**What is expected:** Could you restate exactly the lines that begin at the line with "dockerfile frontend of" and end at the final line of the data?

(Source texts of formatted documents)

╭──

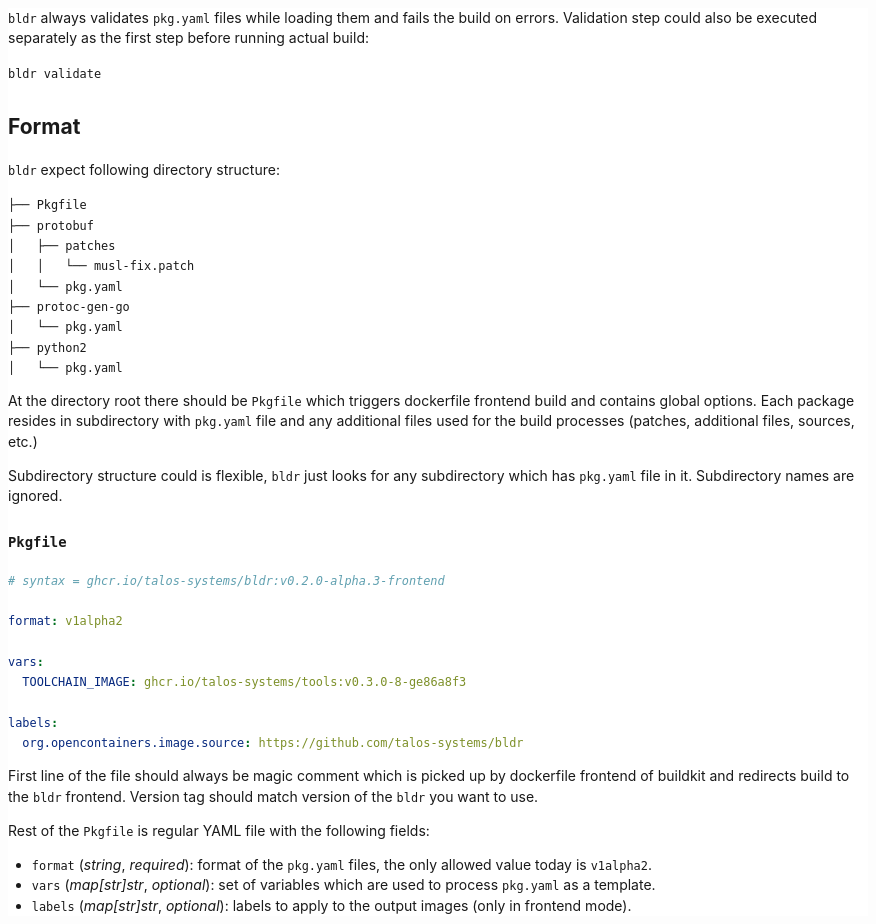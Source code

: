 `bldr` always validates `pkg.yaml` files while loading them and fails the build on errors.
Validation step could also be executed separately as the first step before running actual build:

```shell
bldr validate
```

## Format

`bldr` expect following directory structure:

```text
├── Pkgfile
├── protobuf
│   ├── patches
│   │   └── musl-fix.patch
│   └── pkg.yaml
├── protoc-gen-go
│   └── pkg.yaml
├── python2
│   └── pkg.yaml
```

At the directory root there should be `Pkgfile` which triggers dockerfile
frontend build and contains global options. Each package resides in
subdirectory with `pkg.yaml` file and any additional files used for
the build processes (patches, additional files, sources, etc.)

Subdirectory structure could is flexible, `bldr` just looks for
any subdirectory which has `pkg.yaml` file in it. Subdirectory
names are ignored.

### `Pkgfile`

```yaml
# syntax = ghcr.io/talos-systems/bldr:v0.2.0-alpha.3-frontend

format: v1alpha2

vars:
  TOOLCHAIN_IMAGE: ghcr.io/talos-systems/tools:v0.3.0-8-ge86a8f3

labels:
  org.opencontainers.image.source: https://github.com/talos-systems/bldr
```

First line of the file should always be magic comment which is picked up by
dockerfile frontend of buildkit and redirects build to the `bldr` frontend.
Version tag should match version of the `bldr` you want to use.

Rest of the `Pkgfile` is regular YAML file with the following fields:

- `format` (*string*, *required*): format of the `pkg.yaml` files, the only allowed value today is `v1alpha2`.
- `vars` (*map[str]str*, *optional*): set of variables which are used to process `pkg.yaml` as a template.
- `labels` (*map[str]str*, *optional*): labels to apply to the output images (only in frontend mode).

╰──

**Response area:**
dockerfile frontend of buildkit and redirects build to the `bldr` frontend.
Version tag should match version of the `bldr` you want to use.

Rest of the `Pkgfile` is regular YAML file with the following fields:

- `format` (*string*, *required*): format of the `pkg.yaml` files, the only allowed value today is `v1alpha2`.
- `vars` (*map[str]str*, *optional*): set of variables which are used to process `pkg.yaml` as a template.
- `labels` (*map[str]str*, *optional*): labels to apply to the output images (only in frontend mode).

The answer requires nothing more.